The Bundle is a deep scholarly meditation on tlaquimilolli, key religious objects of Mexico's Indigenous Nahua, formerly "Aztec," people. These sacred bundles, depicted across Nahua iconography, contained objects associated with the gods and their deeds and were believed to be their embodiments. Drawing on Indigenous sources, Molly Bassett tells the story of the tlaquimilolli's origins and significance, critically examines previous interpretations, and argues that the form of the tlaquimilolli—not just their contents—is a key to understanding Nahua cosmology.

Bassett turns to Indigenous scholarhip to interrogate and "unwrap" accepted narratives, taking the sacred bundle itself as a model for theorizing the world. She attends to tlaquimilolli in the context of glyphs and poetry, ritual and ordinary activity, and ceremonial structures. In revealing ways, the material properties of tlaquimilolli were reflected in the architecture of major temples and key cities, like Tenochtitlan. Bundling was also closely entwined with relationships between caretakers and their dependents.

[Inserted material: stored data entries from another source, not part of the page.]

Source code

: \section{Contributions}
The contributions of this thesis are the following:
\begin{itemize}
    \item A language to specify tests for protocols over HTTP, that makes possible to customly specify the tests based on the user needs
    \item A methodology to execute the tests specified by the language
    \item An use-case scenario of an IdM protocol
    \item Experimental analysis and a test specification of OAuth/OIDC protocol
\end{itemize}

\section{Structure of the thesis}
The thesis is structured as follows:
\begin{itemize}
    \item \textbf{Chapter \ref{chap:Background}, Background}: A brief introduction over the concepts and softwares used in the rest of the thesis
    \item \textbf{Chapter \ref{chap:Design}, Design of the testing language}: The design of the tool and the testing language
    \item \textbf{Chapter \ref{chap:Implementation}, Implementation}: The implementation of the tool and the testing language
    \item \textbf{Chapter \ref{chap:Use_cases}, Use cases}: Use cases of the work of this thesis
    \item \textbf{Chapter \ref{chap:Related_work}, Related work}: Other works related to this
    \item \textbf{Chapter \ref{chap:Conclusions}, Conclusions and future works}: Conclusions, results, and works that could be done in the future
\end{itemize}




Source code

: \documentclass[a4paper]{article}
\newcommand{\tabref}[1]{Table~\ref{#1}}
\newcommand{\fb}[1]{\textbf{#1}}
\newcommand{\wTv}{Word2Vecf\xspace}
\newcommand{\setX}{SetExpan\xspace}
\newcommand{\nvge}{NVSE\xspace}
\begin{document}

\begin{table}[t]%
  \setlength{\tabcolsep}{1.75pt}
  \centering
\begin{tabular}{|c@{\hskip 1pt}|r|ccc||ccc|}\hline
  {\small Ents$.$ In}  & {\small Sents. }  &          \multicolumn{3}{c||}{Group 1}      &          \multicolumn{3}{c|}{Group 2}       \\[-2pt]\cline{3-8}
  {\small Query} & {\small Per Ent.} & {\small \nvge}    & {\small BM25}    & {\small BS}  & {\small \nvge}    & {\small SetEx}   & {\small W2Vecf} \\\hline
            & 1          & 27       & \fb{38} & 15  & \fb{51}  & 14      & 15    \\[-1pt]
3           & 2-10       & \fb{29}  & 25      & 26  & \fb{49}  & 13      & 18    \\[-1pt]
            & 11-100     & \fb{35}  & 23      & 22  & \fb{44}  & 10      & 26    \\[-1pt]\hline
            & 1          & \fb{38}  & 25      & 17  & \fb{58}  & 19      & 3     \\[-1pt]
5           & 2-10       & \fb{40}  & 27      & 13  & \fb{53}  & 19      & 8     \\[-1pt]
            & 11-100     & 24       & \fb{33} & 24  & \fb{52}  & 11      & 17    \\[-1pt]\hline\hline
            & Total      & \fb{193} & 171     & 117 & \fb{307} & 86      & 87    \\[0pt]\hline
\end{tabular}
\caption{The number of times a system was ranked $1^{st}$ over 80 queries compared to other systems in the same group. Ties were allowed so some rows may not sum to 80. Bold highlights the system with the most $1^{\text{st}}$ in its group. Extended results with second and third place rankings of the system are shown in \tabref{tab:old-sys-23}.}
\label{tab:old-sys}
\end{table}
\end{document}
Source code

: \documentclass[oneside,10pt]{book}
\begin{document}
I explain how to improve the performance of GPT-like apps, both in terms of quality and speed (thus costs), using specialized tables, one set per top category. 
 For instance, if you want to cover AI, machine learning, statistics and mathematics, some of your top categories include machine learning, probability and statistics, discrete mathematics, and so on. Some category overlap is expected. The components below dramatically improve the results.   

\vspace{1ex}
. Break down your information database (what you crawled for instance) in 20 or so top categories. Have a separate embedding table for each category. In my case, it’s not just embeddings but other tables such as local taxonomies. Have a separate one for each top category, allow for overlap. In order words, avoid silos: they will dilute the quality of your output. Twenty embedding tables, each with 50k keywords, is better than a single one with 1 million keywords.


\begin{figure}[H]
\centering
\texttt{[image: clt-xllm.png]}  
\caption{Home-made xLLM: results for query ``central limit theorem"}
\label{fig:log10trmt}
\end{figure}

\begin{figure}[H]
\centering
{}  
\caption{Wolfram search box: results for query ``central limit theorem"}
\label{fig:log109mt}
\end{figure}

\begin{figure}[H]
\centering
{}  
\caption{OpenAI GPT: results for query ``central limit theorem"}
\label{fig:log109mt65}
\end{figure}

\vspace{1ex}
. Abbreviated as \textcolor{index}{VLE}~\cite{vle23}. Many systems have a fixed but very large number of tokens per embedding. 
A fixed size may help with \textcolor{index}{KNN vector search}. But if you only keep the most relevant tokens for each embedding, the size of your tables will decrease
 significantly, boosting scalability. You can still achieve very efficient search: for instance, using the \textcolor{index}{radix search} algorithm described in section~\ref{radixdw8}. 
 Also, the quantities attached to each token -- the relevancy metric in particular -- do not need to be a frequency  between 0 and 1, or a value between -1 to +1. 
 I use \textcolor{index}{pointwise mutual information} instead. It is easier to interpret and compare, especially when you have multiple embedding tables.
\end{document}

These prosaic attachments cast both sacred objects and Nahua sociability in new light, challenging existing interpretations of Nahua religious traditions.

Molly H. Bassett teaches about Indigenous religious traditions, animals and religion, and world religions in the Department of Religious Studies at Georgia State University. She is the author of The Fate of Earthly Things: Aztec Gods and God-Bodies and is coeditor of Indigenous Religious Traditions in 5 Minutes and Sainthood and Race: Marked Flesh, Holy Flesh.